Your assessment is complete, your strategic plan is in place, and your collaborators are ready to begin work. Now you get to use the powerful tools your project has developed and the experience of your collaborators to start eliminating the barriers and closing the gaps you identified in your community’s local response to crime victims with disabilities.

You must have confidence in your strategic plan, but leave room to improvise as needed. Even the most detailed list of action items cannot account for every obstacle or issue a project will encounter when it is implemented. Consider the following questions to prepare yourself to handle unexpected impediments:

  • How can we leverage the partnerships and resources we have developed?

  • Are we using what we learned from the needs assessment?

  • How does our planning translate to positive action?

  • Which factors are most likely to spark change in local victim service organizations? In the community?

  • What are the best ways to disseminate information to law enforcement, service providers, and people with disabilities?

You may channel your knowledge and planning in myriad ways to improve community services and support for people with disabilities, as the project subgrantees have demonstrated. However, the most successful strategies were built upon the following implementation model:

  • Develop resources, curricula, and partnerships that can help local organizations bridge gaps in service and eliminate obstacles to assistance.

  • Provide disability-related training and technical assistance to local agencies.

  • Educate the community about the issues identified through the needs assessment.

  • Expand outreach efforts to people with disabilities.

Consider the examples of two project subgrantees who demonstrated how multiple strategic goals can be advanced by completing a few well-executed activities.
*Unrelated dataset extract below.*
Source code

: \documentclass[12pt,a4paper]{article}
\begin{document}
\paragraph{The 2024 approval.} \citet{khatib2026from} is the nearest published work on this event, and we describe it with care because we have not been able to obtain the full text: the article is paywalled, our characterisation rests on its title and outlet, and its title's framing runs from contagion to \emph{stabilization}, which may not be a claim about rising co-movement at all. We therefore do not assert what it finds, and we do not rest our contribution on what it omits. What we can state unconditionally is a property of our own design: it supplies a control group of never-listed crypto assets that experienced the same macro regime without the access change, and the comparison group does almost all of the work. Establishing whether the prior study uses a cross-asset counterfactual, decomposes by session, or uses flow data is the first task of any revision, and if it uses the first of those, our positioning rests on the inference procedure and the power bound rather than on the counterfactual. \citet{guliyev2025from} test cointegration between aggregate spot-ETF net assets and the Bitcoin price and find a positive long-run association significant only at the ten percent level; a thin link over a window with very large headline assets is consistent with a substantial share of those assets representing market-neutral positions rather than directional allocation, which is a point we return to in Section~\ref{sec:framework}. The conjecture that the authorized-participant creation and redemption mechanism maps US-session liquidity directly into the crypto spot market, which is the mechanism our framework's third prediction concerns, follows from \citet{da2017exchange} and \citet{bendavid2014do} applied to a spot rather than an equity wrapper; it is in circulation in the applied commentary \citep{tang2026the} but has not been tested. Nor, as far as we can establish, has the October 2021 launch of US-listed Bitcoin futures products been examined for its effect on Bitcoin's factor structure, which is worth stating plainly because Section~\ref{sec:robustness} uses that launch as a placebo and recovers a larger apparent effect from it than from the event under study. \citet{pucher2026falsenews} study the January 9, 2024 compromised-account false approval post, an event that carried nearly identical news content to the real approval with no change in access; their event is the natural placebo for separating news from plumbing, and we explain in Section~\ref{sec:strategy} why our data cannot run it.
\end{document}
The Carbondale Police Department developed Protect and Serve, a training manual for working with people with disabilities that was pilot-tested at the Southern Illinois University Department of Public Safety and then used to train both departments. Protect and Serve was produced by the Carbondale Police Department in collaboration with members of its project task force, including the Southern Illinois University Center for Rural Health and Social Service Development, the Southern Illinois Center for Comprehensive Services, the Southern Illinois Center for Independent Living, Southern Illinois Regional Social Services, and Specialized Training for Adult Rehabilitation. In developing and disseminating this resource, the Carbondale Police Department solidified partnerships, created a new training opportunity with the potential to eliminate obstacles and gaps in service, and raised the community’s awareness of disability-related issues.

The Lafourche Parish Sheriff’s Office also met multiple strategic goals by working with its project task force to develop and implement an 11-module curriculum on working with people with disabilities for its training academy. It also submitted the curriculum to the Police Officer Standardized Training system for use with deputies and police officers in 21 regional academies throughout Louisiana. In addition, the Sheriff’s Office developed two public service announcements equipped with closed captioning and a 15-minute video about the criminal justice process, the rights of crime victims with disabilities, how to access available services, and how crime victims with disabilities can participate in the criminal justice system.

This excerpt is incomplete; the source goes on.